Opinion

Pourquoi le manque de spectacle n'était pas le plus gros souci à Abu Dhabi

La saison 2020 de Formule 1 s'est terminée de façon plutôt terne au Grand Prix d'Abu Dhabi, malgré la brillante victoire de Max Verstappen et Red Bull. En fait, la course restera peut-être dans les mémoires pour une opportunité perdue avant même qu'elle commence.

Valtteri Bottas, Mercedes-AMG F1, et George Russell, Mercedes-AMG F1

Valtteri Bottas, Mercedes-AMG F1, et George Russell, Mercedes-AMG F1

Steve Etherington / Motorsport Images

Sur le papier, la première défaite de Mercedes au Grand Prix d'Abu Dhabi depuis 2013 est un résultat choc.

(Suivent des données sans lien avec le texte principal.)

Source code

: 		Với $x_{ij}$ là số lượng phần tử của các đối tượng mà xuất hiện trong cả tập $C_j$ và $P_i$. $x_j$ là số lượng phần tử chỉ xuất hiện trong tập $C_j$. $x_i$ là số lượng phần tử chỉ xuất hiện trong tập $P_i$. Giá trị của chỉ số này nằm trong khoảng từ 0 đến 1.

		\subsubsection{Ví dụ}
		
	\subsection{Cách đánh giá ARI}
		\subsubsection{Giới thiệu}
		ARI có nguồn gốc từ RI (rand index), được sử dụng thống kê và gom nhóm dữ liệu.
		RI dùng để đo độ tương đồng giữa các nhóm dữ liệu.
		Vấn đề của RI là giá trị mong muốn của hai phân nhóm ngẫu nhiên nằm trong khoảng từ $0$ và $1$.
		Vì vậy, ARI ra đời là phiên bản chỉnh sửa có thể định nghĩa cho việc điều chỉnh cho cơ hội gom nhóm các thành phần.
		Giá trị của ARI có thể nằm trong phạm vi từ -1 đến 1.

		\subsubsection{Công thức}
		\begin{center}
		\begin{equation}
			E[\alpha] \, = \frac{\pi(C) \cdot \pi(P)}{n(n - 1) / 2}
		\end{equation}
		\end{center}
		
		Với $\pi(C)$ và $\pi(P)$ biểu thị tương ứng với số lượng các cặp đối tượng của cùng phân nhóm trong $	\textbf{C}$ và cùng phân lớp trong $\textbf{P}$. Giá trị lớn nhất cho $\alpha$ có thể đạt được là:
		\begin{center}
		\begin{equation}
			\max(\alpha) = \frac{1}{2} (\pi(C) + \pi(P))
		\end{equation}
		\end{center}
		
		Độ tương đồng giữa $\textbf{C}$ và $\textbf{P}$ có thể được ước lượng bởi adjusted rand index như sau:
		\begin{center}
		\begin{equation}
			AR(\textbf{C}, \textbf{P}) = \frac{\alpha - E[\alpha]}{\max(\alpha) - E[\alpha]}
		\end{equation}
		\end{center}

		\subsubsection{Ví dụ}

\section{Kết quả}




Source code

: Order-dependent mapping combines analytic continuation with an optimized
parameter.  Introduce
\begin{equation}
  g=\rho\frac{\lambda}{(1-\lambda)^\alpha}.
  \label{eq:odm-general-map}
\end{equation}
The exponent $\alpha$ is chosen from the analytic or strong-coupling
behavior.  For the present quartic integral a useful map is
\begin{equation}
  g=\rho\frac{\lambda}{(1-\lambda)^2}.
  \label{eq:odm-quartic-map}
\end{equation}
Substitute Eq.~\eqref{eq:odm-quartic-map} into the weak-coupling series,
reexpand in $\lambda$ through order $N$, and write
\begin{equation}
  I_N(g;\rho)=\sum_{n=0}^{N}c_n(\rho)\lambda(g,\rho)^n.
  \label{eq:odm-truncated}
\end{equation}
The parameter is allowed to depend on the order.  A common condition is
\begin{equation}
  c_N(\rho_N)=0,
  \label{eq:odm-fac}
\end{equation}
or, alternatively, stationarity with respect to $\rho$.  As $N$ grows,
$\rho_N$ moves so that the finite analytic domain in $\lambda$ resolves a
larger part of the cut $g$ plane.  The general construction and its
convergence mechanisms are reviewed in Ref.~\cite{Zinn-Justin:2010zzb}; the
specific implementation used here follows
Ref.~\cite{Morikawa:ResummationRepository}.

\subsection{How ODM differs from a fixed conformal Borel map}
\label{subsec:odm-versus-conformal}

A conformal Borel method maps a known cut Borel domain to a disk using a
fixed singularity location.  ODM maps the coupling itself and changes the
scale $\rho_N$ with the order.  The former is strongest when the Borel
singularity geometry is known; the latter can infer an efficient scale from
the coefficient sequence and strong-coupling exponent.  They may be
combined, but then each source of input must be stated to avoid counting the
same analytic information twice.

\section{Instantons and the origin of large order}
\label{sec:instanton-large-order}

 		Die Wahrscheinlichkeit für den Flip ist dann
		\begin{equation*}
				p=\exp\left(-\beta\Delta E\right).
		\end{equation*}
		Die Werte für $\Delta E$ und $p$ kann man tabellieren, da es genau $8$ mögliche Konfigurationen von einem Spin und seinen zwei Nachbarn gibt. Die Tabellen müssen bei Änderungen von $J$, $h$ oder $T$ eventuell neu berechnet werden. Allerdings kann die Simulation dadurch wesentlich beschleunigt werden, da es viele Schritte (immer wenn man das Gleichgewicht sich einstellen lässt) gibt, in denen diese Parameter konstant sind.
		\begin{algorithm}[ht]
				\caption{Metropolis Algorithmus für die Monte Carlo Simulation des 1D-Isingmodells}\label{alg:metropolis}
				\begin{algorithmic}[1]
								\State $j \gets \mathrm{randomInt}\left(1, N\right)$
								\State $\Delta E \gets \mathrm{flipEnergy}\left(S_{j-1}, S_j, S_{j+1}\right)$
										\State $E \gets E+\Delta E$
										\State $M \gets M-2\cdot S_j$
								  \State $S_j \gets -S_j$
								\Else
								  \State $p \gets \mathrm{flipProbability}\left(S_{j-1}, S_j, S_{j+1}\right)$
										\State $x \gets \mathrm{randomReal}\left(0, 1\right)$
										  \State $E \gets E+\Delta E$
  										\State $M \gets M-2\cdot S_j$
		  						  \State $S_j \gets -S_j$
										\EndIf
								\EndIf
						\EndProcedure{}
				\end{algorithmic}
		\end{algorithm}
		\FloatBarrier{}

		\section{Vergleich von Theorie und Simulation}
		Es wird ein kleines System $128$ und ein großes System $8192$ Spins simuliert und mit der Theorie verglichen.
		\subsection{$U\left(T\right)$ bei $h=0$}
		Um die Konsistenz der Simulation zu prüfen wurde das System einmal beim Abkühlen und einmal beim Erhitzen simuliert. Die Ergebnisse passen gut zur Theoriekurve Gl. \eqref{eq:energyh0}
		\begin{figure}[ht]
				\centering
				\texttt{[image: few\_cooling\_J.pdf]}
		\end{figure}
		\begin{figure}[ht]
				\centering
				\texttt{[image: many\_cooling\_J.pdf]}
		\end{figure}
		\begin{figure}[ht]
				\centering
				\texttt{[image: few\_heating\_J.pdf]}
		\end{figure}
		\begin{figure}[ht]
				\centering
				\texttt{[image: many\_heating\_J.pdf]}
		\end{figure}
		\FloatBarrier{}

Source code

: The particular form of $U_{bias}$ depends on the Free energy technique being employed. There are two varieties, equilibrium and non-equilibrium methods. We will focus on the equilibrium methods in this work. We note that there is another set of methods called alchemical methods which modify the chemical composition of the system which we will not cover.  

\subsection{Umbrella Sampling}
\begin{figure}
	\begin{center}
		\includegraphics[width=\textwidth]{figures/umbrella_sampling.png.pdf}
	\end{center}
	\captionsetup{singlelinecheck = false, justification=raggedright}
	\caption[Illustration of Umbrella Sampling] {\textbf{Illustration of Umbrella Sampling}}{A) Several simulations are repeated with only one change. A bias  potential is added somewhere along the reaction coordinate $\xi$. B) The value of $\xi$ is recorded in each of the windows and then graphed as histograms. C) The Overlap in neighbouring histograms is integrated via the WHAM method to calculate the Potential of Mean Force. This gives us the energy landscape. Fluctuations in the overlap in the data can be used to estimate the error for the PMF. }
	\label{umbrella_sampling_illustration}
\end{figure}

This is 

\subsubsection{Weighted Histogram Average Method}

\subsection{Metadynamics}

Mais, depuis le centre médiatique caverneux et presque vide du circuit de Yas Marina – avec vue sur la RP20 abandonnée par Sergio Pérez après sa dernière course malheureuse avec Racing Point –, je ne l'ai pas ressenti comme ça.

Une fois que Max Verstappen a bien géré la relance à la suite de l'abandon de Pérez, il était clair qu'il allait l'emporter, à moins d'un événement vraiment inattendu. Son rythme était encore meilleur qu'auparavant, malgré la résolution des problèmes de sous-virage rencontrés par Valtteri Bottas lors du premier relais en mediums.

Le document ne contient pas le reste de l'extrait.